VALÈNCIA. Lucía Aleñar Iglesias debuta en el largometraje con Forastera, una película ambientada en Mallorca que convierte el duelo adolescente por la muerte repentina de una abuela en un relato de identidad incierta, presencia espectral y memoria familiar, sostenido sobre la duda constante entre lo vivido, lo imaginado y lo sobrenatural.
La protagonista es Cata, una adolescente interpretada por Zoe Stein que pasa el verano con sus abuelos y que, tras la muerte accidental de su abuela Catalina, empieza a vestirse con su ropa, a imitar su voz y a reproducir gestos hasta convertirse en una figura ambigua para su entorno y para el propio espectador.
La película arranca con una pequeña mentira: Cata asegura a su hermana que un delfín bebé nadó junto a su kayak aquella misma mañana. El detalle es inocuo, pero fija desde el principio un rasgo decisivo del personaje: su tendencia a fabular deja abierta la posibilidad de que sea una narradora poco fiable.

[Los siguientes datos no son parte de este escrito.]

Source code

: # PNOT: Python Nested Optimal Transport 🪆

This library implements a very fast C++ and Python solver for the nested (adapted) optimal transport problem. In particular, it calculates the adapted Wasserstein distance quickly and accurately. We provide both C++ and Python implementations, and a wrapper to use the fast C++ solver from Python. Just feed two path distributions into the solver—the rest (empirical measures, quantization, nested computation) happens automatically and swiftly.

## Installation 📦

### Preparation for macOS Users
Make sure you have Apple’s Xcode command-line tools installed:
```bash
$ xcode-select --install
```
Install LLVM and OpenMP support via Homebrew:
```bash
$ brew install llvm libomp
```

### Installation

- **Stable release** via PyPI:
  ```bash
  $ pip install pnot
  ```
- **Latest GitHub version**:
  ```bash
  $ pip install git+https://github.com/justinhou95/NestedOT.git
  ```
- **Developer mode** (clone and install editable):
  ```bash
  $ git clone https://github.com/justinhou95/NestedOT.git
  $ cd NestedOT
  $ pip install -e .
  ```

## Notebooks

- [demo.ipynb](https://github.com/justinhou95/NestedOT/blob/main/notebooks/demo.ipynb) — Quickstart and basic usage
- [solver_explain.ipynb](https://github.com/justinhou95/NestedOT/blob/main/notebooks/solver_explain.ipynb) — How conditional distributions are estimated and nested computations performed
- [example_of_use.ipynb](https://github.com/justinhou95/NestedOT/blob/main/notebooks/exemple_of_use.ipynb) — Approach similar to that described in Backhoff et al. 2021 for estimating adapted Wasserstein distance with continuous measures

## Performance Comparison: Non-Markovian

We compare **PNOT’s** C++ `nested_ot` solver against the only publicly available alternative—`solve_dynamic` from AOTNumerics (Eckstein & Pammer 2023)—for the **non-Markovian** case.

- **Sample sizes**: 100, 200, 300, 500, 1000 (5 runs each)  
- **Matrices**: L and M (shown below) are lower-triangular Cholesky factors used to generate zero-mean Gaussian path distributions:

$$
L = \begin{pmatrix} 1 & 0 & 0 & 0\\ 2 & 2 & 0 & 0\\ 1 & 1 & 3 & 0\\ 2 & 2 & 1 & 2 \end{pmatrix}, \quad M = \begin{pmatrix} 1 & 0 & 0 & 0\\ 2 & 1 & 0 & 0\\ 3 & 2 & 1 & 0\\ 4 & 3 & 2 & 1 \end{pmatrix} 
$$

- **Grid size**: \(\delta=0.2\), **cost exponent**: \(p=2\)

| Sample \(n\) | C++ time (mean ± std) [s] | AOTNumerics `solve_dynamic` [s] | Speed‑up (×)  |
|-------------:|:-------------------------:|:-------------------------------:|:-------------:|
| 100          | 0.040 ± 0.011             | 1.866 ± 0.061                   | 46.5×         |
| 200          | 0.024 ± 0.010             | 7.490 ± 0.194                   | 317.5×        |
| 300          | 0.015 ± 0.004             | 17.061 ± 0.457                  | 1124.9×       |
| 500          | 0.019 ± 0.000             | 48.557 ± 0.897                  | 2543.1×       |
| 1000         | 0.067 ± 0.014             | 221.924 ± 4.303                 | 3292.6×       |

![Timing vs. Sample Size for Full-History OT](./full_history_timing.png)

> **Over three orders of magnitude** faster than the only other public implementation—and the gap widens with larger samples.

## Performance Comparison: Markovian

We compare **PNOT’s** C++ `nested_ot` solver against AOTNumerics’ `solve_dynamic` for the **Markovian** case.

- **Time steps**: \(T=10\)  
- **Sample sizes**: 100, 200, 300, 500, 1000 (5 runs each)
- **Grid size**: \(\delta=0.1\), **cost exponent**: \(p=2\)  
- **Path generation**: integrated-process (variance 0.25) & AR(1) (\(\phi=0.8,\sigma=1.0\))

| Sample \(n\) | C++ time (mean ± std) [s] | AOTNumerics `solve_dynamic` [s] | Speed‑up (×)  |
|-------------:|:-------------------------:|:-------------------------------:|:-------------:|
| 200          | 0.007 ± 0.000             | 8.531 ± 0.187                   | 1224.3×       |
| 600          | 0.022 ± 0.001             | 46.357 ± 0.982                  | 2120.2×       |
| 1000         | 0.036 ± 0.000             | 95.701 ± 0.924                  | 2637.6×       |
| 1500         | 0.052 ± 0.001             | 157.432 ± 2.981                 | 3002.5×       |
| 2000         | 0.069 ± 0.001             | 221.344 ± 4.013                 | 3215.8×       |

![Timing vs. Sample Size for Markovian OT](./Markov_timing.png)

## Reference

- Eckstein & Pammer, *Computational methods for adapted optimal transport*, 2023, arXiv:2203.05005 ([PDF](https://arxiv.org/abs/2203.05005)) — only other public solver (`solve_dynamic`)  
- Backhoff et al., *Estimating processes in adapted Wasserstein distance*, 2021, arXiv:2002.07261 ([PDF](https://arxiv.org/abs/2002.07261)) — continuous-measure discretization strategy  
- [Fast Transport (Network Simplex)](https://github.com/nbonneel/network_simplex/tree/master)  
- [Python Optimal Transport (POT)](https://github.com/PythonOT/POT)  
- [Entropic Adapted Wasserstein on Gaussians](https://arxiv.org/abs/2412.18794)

Ese marco de incertidumbre estructura toda la historia. Durante una visita estival a la casa de sus abuelos, Catalina y Tomeu, la joven queda sacudida por la muerte súbita de su abuela, y ese duelo desata una deriva en la que empieza a apropiarse de su identidad: entra en su armario, recrea fotografías antiguas y adopta su manera de hablar por teléfono.
La operación no se presenta como un simple juego adolescente ni como un gesto de disfraz. Esa transformación se traslada a la pantalla como una transmutación silenciosa, hecha de acumulación de pequeños gestos, en la que la usurpación de una vida ajena puede leerse tanto como actuación consciente como posible posesión espiritual.

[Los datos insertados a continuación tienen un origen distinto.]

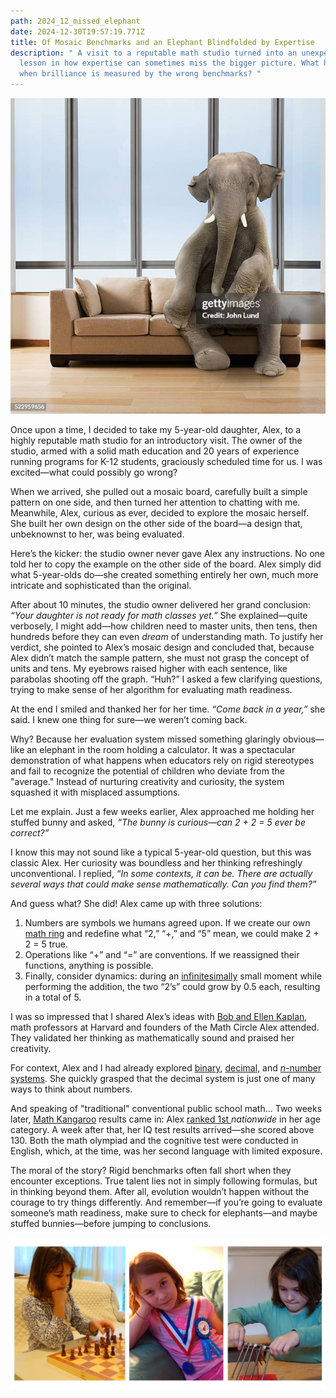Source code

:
```yaml
---
path: 2024_12_missed_elephant
date: 2024-12-30T19:57:19.771Z
title: Of Mosaic Benchmarks and an Elephant Blindfolded by Expertise
description: " A visit to a reputable math studio turned into an unexpected
  lesson in how expertise can sometimes miss the bigger picture. What happens
  when brilliance is measured by the wrong benchmarks? "
---
```

![](../assets/gettyimages-522959656-612x612.jpg)

Once upon a time, I decided to take my 5-year-old daughter, Alex, to a highly reputable math studio for an introductory visit. The owner of the studio, armed with a solid math education and 20 years of experience running programs for K-12 students, graciously scheduled time for us. I was excited—what could possibly go wrong?

When we arrived, she pulled out a mosaic board, carefully built a simple pattern on one side, and then turned her attention to chatting with me. Meanwhile, Alex, curious as ever, decided to explore the mosaic herself. She built her own design on the other side of the board—a design that, unbeknownst to her, was being evaluated.

Here’s the kicker: the studio owner never gave Alex any instructions. No one told her to copy the example on the other side of the board. Alex simply did what 5-year-olds do—she created something entirely her own, much more intricate and sophisticated than the original.

After about 10 minutes, the studio owner delivered her grand conclusion: *“Your daughter is not ready for math classes yet.”* She explained—quite verbosely, I might add—how children need to master units, then tens, then hundreds before they can even *dream* of understanding math. To justify her verdict, she pointed to Alex’s mosaic design and concluded that, because Alex didn’t match the sample pattern, she must not grasp the concept of units and tens. My eyebrows raised higher with each sentence, like parabolas shooting off the graph. “Huh?” I asked a few clarifying questions, trying to make sense of her algorithm for evaluating math readiness.

At the end I smiled and thanked her for her time. *“Come back in a year,”* she said. I knew one thing for sure—we weren’t coming back.

Why? Because her evaluation system missed something glaringly obvious—like an elephant in the room holding a calculator. It was a spectacular demonstration of what happens when educators rely on rigid stereotypes and fail to recognize the potential of children who deviate from the "average." Instead of nurturing creativity and curiosity, the system squashed it with misplaced assumptions.

Let me explain. Just a few weeks earlier, Alex approached me holding her stuffed bunny and asked, *“The bunny is curious—can 2 + 2 = 5 ever be correct?”*

I know this may not sound like a typical 5-year-old question, but this was classic Alex. Her curiosity was boundless and her thinking refreshingly unconventional.  I replied, *“In some contexts, it can be. There are actually several ways that could make sense mathematically. Can you find them?”*

And guess what? She did! Alex came up with three solutions:

1. Numbers are symbols we humans agreed upon. If we create our own [math ring](https://en.wikipedia.org/wiki/Ring_(mathematics)) and redefine what “2,” “+,” and “5” mean, we could make 2 + 2 = 5 true.
2. Operations like “+” and “=” are conventions. If we reassigned their functions, anything is possible.
3. Finally, consider dynamics: during an [infinitesimally](https://en.wikipedia.org/wiki/Infinitesimal) small moment while performing the addition, the two “2’s” could grow by 0.5 each, resulting in a total of 5.

I was so impressed that I shared Alex’s ideas with [Bob and Ellen Kaplan](https://people.math.harvard.edu/~knill/various/bobkaplan/index.html), math professors at Harvard and founders of the Math Circle Alex attended. They validated her thinking as mathematically sound and praised her creativity.

For context, Alex and I had already explored [binary](https://en.wikipedia.org/wiki/Binary_number), [decimal](https://en.wikipedia.org/wiki/Decimal), and [*n*-number systems](https://en.wikipedia.org/wiki/Positional_notation). She quickly grasped that the decimal system is just one of many ways to think about numbers. 

And speaking of "traditional" conventional public school math... Two weeks later, [Math Kangaroo](https://mathkangaroo.org/mks/) results came in: Alex [ranked 1st ](https://mathkangaroo.org/mks/wp-content/uploads/2022/04/2017_Level-1_National-Winners.pdf)*nationwide* in her age category. A week after that, her IQ test results arrived—she scored above 130. Both the math olympiad and the cognitive test were conducted in English, which, at the time, was her second language with limited exposure.

The moral of the story? Rigid benchmarks often fall short when they encounter exceptions. True talent lies not in simply following formulas, but in thinking beyond them. After all, evolution wouldn’t happen without the courage to try things differently. And remember—if you’re going to evaluate someone’s math readiness, make sure to check for elephants—and maybe stuffed bunnies—before jumping to conclusions.

![](../assets/alex-collage.jpg)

Ahí reside el núcleo de Forastera: la película se apoya en la tensión entre presencia y ausencia para observar cómo los vivos sostienen el recuerdo de los muertos y cómo esa persistencia se filtra en lo cotidiano. No plantea lo sobrenatural como un mecanismo fantástico o esotérico, sino como una manifestación íntima del duelo.
La casa familiar junto al mar, los interiores alicatados y las playas en penumbra son parte esencial de esa construcción. La fotografía de Agnès Piqué Corbera, trabaja con sombras suaves y una luz solar que cae sobre cuerpos y espacios hasta convertir escenas domésticas en visiones de posible extrañeza.
La muerte de la abuela introduce además un nuevo desequilibrio en la familia. Tomeu, interpretado por Lluís Homar, encuentra consuelo en esa nieta que empieza a parecerse a su esposa, mientras la madre de Cata, Pepa, encarnada por Núria Prims, expresa su incomodidad ante el hecho de que la chica vista la ropa de la fallecida.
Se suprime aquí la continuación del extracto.